Your assignment => Restate, in full and unchanged, the entries that follow, but not their pictures.

Dataset excerpts =>
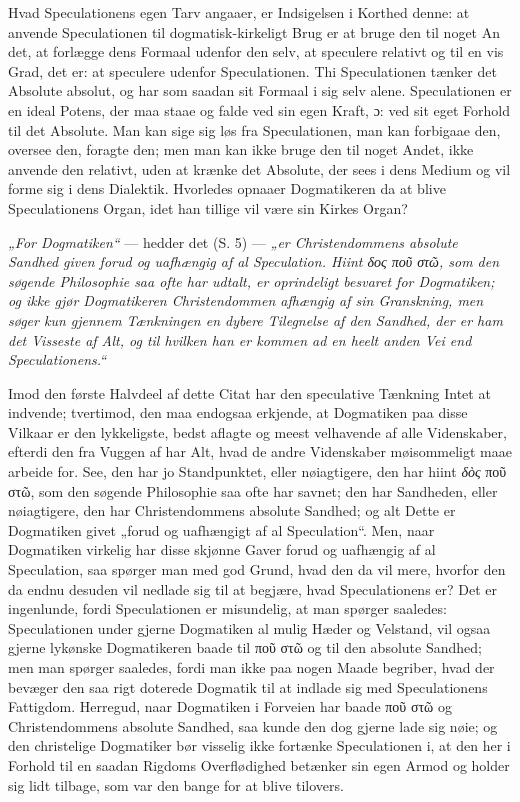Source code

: Hvad Speculationens egen Tarv angaaer, er Indsigelsen i Korthed
denne: at anvende Speculationen til dogmatisk-kirkeligt Brug er at
bruge den til noget An%
det, at forlægge dens Formaal udenfor den selv, at speculere
relativt og til en vis Grad, det er: at speculere udenfor
Speculationen. Thi Speculationen tænker det Absolute absolut, og
har som saadan sit Formaal i sig selv alene. Speculationen er en
ideal Potens, der maa staae og falde ved sin egen Kraft, ɔ: ved
sit eget Forhold til det Absolute. Man kan sige sig løs fra
Speculationen, man kan forbigaae den, oversee den, foragte den;
men man kan ikke bruge den til noget Andet, ikke anvende den
relativt, uden at krænke det Absolute, der sees i dens Medium og
vil forme sig i dens Dialektik. Hvorledes opnaaer Dogmatikeren da
at blive Speculationens Organ, idet han tillige vil være sin
Kirkes Organ?

\emph{„For Dogmatiken“} --- hedder det (S. 5) --- \emph{„er
Christendommens absolute Sandhed given forud og uafhængig af al
Speculation. Hiint \textit{δος} ποῦ στῶ, som den søgende
Philosophie saa ofte har udtalt, er oprindeligt besvaret for
Dogmatiken; og ikke gjør Dogmatikeren Christendommen afhængig af
sin Granskning, men søger kun gjennem Tænkningen en dybere
Tilegnelse af den Sandhed, der er ham det Visseste af Alt, og til
hvilken han er kommen ad en heelt anden Vei end Speculationens.“}

Imod den første Halvdeel af dette Citat har den speculative
Tænkning Intet at indvende; tvertimod, den
 maa endogsaa erkjende, at Dogmatiken paa disse Vilkaar er den
lykkeligste, bedst aflagte og meest velhavende af alle
Videnskaber, efterdi den fra Vuggen af har Alt, hvad de andre
Videnskaber møisommeligt maae arbeide for. See, den har jo
Standpunktet, eller nøiagtigere, den har hiint \textit{δὸς} ποῦ
στῶ, som den søgende Philosophie saa ofte har savnet; den har
Sandheden, eller nøiagtigere, den har Christendommens absolute
Sandhed; og alt Dette er Dogmatiken givet „forud og uafhængigt af
al Speculation“. Men, naar Dogmatiken virkelig har disse skjønne
Gaver forud og uafhængig af al Speculation, saa spørger man med
god Grund, hvad den da vil mere, hvorfor den da endnu desuden vil
nedlade sig til at begjære, hvad Speculationens er? Det er
ingenlunde, fordi Speculationen er misundelig, at man spørger
saaledes: Speculationen under gjerne Dogmatiken al mulig Hæder og
Velstand, vil ogsaa gjerne lykønske Dogmatikeren baade til ποῦ στῶ
og til den absolute Sandhed; men man spørger saaledes, fordi man
ikke paa nogen Maade begriber, hvad der bevæger den saa rigt
doterede
{} Dogmatik til at indlade sig med Speculationens Fattigdom.
Herregud, naar Dogmatiken i Forveien har baade ποῦ στῶ og
Christendommens absolute Sandhed, saa kunde den dog gjerne lade
sig nøie; og den christelige Dogmatiker bør visselig ikke
fortænke Speculationen i, at den her i Forhold til en saadan
Rigdoms Overflødighed betænker sin egen Armod og holder sig lidt
tilbage, som var den bange for at blive tilovers.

Written answer =>
Source code

: Hvad Speculationens egen Tarv angaaer, er Indsigelsen i Korthed
denne: at anvende Speculationen til dogmatisk-kirkeligt Brug er at
bruge den til noget An%
det, at forlægge dens Formaal udenfor den selv, at speculere
relativt og til en vis Grad, det er: at speculere udenfor
Speculationen. Thi Speculationen tænker det Absolute absolut, og
har som saadan sit Formaal i sig selv alene. Speculationen er en
ideal Potens, der maa staae og falde ved sin egen Kraft, ɔ: ved
sit eget Forhold til det Absolute. Man kan sige sig løs fra
Speculationen, man kan forbigaae den, oversee den, foragte den;
men man kan ikke bruge den til noget Andet, ikke anvende den
relativt, uden at krænke det Absolute, der sees i dens Medium og
vil forme sig i dens Dialektik. Hvorledes opnaaer Dogmatikeren da
at blive Speculationens Organ, idet han tillige vil være sin
Kirkes Organ?

\emph{„For Dogmatiken“} --- hedder det (S. 5) --- \emph{„er
Christendommens absolute Sandhed given forud og uafhængig af al
Speculation. Hiint \textit{δος} ποῦ στῶ, som den søgende
Philosophie saa ofte har udtalt, er oprindeligt besvaret for
Dogmatiken; og ikke gjør Dogmatikeren Christendommen afhængig af
sin Granskning, men søger kun gjennem Tænkningen en dybere
Tilegnelse af den Sandhed, der er ham det Visseste af Alt, og til
hvilken han er kommen ad en heelt anden Vei end Speculationens.“}

Imod den første Halvdeel af dette Citat har den speculative
Tænkning Intet at indvende; tvertimod, den
 maa endogsaa erkjende, at Dogmatiken paa disse Vilkaar er den
lykkeligste, bedst aflagte og meest velhavende af alle
Videnskaber, efterdi den fra Vuggen af har Alt, hvad de andre
Videnskaber møisommeligt maae arbeide for. See, den har jo
Standpunktet, eller nøiagtigere, den har hiint \textit{δὸς} ποῦ
στῶ, som den søgende Philosophie saa ofte har savnet; den har
Sandheden, eller nøiagtigere, den har Christendommens absolute
Sandhed; og alt Dette er Dogmatiken givet „forud og uafhængigt af
al Speculation“. Men, naar Dogmatiken virkelig har disse skjønne
Gaver forud og uafhængig af al Speculation, saa spørger man med
god Grund, hvad den da vil mere, hvorfor den da endnu desuden vil
nedlade sig til at begjære, hvad Speculationens er? Det er
ingenlunde, fordi Speculationen er misundelig, at man spørger
saaledes: Speculationen under gjerne Dogmatiken al mulig Hæder og
Velstand, vil ogsaa gjerne lykønske Dogmatikeren baade til ποῦ στῶ
og til den absolute Sandhed; men man spørger saaledes, fordi man
ikke paa nogen Maade begriber, hvad der bevæger den saa rigt
doterede
{} Dogmatik til at indlade sig med Speculationens Fattigdom.
Herregud, naar Dogmatiken i Forveien har baade ποῦ στῶ og
Christendommens absolute Sandhed, saa kunde den dog gjerne lade
sig nøie; og den christelige Dogmatiker bør visselig ikke
fortænke Speculationen i, at den her i Forhold til en saadan
Rigdoms Overflødighed betænker sin egen Armod og holder sig lidt
tilbage, som var den bange for at blive tilovers.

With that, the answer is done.